Article 7 - Confidentiality and
Information Protection
Factero treats
client information as confidential by default. This confidentiality
applies to everything seen, heard, received, or produced during a
mandate, including exchanges, documents, configurations, access,
findings, deliverables, as well as the very existence of the
mandate.
Confidentiality management is based on simple principles:
- Need
to know: information is shared only with people
necessary for the mandate's execution.
- Minimization:
we collect and keep only what is strictly necessary.
- Access
control: access is limited, revoked at the end of the
mandate, and documented when relevant.
- Secure
channels: sensitive information does not pass through
unsuitable channels. Exchange methods are agreed upon with the
client according to the sensitivity level.
- Traceability:
when required, critical exchanges and transfers are logged to ensure
continuity and accountability.
Factero never names a client, publishes no logo, and distributes no
testimonial, case study, or identifiable reference without the client's
explicit and prior agreement. Any exception (e.g., legal obligation) is
reported to the client as soon as it is known, to the extent
permitted.
Article 8 - Traceability,
Documentation, and Decision Retention
Factero
documents findings, assumptions, trade-offs, and key decisions. This
documentation aims for continuity, accountability, and the ability to
justify a decision over time. Deliverables are provided to the client
and designed to be usable by management, a committee, or an audit,
depending on the context.
Article 9 - Change Governance and
Risk Management
Any
significant change (architecture, suppliers, access, data, security,
processes) must be evaluated before execution. Factero formalizes
impacts, dependencies, risks, prerequisites, and success conditions.
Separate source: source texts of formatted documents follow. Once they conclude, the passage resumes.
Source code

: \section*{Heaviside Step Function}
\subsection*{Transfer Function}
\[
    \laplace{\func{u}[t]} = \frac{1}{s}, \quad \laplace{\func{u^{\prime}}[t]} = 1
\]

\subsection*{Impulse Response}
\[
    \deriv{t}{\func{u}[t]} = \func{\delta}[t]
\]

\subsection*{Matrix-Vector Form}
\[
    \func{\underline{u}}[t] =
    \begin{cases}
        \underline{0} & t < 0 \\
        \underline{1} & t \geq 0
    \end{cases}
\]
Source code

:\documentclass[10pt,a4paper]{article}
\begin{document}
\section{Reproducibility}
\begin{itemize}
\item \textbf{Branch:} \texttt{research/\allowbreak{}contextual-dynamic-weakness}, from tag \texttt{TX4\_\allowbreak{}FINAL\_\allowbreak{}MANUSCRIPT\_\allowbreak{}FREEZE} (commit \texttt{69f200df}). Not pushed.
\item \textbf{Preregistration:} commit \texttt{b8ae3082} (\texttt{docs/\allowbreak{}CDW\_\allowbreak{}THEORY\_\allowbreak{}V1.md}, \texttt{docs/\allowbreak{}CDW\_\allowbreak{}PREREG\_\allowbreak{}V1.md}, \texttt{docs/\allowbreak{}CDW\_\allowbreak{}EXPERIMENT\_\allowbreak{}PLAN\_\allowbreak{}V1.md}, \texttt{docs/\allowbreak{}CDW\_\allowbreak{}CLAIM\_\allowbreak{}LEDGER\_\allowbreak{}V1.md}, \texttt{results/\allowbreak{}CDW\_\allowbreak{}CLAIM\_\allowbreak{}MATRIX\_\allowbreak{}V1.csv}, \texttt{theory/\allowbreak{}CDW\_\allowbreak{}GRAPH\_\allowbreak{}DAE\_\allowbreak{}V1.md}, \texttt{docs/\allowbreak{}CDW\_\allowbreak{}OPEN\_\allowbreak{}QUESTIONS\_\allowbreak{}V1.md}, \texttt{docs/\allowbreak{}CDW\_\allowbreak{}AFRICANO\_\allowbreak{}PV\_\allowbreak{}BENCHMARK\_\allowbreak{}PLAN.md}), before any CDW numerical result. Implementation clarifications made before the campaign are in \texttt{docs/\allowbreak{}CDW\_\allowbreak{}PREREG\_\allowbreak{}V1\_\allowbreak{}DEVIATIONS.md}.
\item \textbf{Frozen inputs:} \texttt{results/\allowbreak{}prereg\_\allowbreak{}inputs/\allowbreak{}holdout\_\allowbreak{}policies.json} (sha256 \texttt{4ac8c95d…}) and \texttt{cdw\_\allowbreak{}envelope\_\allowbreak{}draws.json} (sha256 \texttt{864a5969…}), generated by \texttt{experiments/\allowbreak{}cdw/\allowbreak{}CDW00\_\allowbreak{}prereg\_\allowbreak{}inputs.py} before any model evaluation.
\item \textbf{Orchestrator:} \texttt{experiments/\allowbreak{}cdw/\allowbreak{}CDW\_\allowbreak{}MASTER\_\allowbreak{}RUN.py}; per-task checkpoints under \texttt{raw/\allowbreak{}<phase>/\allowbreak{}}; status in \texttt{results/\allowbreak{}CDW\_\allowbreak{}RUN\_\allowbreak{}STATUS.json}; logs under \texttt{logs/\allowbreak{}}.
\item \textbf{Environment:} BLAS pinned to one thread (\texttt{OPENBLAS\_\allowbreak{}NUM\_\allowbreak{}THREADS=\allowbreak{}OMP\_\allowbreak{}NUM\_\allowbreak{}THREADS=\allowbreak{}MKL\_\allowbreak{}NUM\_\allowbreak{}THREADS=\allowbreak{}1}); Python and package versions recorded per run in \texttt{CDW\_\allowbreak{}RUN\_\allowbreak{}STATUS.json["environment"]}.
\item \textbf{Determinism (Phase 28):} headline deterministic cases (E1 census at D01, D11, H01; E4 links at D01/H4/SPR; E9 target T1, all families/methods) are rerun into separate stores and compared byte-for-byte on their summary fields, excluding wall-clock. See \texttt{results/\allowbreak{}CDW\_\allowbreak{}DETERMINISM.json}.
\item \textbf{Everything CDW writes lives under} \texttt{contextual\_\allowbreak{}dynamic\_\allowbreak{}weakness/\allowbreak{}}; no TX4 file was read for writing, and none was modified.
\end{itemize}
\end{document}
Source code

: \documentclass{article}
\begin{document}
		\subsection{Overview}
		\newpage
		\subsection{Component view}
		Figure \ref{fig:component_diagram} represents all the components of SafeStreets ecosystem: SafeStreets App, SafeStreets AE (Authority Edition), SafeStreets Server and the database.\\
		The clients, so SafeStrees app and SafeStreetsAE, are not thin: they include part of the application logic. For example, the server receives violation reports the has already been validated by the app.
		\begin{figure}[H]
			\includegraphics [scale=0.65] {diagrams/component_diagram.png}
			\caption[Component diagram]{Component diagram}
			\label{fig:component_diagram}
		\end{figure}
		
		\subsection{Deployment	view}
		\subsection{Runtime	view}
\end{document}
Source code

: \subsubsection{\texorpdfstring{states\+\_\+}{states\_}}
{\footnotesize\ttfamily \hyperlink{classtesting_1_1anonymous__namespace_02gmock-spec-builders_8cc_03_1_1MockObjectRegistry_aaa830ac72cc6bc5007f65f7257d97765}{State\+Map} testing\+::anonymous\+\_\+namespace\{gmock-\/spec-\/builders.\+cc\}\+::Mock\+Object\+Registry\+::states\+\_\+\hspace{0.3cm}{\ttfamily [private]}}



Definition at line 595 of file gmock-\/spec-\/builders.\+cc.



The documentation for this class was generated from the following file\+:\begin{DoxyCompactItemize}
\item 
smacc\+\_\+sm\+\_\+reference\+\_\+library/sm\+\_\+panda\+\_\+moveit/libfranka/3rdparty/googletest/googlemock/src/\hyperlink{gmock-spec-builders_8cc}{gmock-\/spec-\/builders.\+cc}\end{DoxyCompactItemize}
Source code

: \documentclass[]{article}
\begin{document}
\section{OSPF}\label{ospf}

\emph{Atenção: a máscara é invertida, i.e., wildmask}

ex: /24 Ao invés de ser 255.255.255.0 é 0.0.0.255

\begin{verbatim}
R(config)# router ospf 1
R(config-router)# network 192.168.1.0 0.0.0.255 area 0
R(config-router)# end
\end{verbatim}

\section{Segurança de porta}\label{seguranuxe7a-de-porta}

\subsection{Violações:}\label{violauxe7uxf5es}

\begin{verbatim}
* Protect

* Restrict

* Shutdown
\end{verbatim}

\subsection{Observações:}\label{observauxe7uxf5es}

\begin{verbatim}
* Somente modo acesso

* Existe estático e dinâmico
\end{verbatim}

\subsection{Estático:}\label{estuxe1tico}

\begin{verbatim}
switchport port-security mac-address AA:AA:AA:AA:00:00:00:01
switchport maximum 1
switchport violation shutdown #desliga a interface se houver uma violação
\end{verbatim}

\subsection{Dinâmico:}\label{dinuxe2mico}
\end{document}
High-impact changes are presented with options, scenarios, and a
realistic mitigation plan.
Article 10 - Clear Responsibilities
and Third-Party Management
Factero
clarifies responsibilities between parties (client, suppliers,
integrators, managed services) to avoid gray areas. Roles, commitments,
limitations, acceptance criteria, and escalation mechanisms are
explicit. The goal is simple: to know who does what, when, and how
quality is verified.
Article 11 - Intellectual
Independence and Right to Alert
Factero has
the obligation to alert when a project drifts or when risks become
unacceptable (budget, security, compliance, schedule, internal
capacity). The alert is formulated clearly, based on observable facts,
with probable impacts and corrective recommendations. Clarity takes
precedence over comfort.
Article 12 - Competence, Limits, and
Recourse to Expertise
Factero
commits to intervening within the scope of its competencies and to
explicitly naming its limits when an issue requires specialized
expertise (legal, tax, forensic, etc.). If a third party is recommended,
the final choice belongs to the client, and the selection logic remains
aligned with independence, quality, and real need.